How Metadata From Encrypted Messages Can Keep Everyone Safer

The future is encrypted. Real-time, encrypted chat apps like Signal and WhatsApp, and messaging apps like Telegram, WeChat, and Messenger—used by two out of five people worldwide—help safeguard privacy and facilitate our rights to organize, speak freely, and keep close contact with our communities.

They are intentionally built for convenience and speed, for person-to-person communication as well as large group connections. Yet it is these same conditions that have fueled abusive and illegal behavior, disinformation and hate speech, and hoaxes and scams; all to the detriment of the vast majority of their users. As early as 2018, investigative reports have explored the role that these very features played in dozens of deaths in India and Indonesia as well as elections in Nigeria and Brazil. The ease with which users can forward messages without verifying their accuracy means disinformation can spread quickly, secretly, and at significant scale. Some apps allow extremely large groups—up to 200,000—or have played host to organized encrypted propaganda machinery, breaking away from the original vision to emulate a “living room.” And some platforms have proposed profit-driven policy changes, allowing business users to leverage customer data in new and invasive ways, which ultimately erode privacy.
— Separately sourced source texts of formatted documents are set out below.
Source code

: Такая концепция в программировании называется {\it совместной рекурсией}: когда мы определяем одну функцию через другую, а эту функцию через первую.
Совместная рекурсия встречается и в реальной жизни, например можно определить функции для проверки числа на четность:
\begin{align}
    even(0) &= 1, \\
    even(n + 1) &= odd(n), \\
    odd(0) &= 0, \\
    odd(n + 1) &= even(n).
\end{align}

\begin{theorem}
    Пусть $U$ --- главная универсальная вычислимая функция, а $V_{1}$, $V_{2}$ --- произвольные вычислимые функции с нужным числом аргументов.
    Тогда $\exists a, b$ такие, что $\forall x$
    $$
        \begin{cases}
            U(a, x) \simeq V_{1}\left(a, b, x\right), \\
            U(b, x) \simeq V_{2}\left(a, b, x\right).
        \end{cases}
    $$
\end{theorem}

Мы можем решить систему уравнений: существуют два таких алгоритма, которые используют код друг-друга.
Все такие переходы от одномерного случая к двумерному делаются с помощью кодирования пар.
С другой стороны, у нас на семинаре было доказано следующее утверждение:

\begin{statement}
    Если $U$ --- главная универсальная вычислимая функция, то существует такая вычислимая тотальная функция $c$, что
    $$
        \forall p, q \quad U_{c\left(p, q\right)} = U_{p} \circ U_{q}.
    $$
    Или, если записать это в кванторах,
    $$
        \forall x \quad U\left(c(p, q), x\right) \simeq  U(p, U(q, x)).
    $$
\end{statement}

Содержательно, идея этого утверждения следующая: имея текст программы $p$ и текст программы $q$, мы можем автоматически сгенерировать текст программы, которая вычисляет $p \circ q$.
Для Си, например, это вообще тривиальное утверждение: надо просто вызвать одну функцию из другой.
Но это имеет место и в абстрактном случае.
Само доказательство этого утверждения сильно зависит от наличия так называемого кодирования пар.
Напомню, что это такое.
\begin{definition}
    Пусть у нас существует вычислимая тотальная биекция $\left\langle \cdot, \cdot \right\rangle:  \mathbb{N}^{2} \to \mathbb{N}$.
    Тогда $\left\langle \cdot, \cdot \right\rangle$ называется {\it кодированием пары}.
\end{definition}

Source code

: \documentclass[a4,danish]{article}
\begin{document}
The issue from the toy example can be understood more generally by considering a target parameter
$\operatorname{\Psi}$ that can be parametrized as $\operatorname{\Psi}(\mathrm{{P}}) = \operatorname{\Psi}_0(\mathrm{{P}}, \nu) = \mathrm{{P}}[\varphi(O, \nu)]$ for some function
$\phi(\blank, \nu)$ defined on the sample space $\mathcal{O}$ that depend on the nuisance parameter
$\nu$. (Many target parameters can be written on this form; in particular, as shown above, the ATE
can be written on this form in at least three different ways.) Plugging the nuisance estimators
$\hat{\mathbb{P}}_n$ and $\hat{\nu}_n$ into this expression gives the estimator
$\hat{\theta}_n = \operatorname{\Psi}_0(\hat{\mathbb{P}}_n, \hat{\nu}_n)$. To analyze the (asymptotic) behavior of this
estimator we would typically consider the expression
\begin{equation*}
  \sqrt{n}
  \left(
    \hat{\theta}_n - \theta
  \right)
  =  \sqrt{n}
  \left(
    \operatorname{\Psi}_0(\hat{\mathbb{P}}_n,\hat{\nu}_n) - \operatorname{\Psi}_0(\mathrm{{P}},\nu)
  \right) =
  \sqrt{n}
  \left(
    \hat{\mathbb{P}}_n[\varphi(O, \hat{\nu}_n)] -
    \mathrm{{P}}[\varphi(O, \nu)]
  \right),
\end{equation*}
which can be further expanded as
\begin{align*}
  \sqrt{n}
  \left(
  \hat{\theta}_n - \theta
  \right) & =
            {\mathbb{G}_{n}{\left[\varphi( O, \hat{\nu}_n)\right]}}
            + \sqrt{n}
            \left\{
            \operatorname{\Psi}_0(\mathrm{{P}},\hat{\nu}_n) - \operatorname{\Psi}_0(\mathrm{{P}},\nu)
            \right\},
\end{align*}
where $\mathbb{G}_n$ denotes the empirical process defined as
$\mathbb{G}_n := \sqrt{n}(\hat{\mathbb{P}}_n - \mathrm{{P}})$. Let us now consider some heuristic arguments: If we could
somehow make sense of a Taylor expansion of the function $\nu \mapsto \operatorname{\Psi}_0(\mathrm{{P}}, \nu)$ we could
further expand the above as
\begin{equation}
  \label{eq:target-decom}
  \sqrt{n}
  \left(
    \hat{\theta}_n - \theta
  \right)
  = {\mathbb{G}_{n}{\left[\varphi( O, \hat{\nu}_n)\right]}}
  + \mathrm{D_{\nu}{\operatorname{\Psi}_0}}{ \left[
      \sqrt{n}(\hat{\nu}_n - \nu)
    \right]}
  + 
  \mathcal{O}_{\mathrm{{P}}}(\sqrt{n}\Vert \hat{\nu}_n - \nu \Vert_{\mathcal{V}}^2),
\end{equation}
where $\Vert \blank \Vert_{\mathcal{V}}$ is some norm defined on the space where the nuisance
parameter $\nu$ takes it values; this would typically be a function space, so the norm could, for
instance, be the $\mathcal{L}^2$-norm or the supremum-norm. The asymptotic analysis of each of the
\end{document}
In response to the harms that these apps have enabled, prominent governments have urged platforms to implement so-called backdoors or employ client-side automated scans of messages. But such solutions erode everyone’s basic liberties and put many users at greater risk, as many have pointed out. These violating measures and other traditional moderation solutions that depend on access to content are rarely effective for combating online abuse, as shown in recent research by Stanford University’s Riana Pfefferkorn.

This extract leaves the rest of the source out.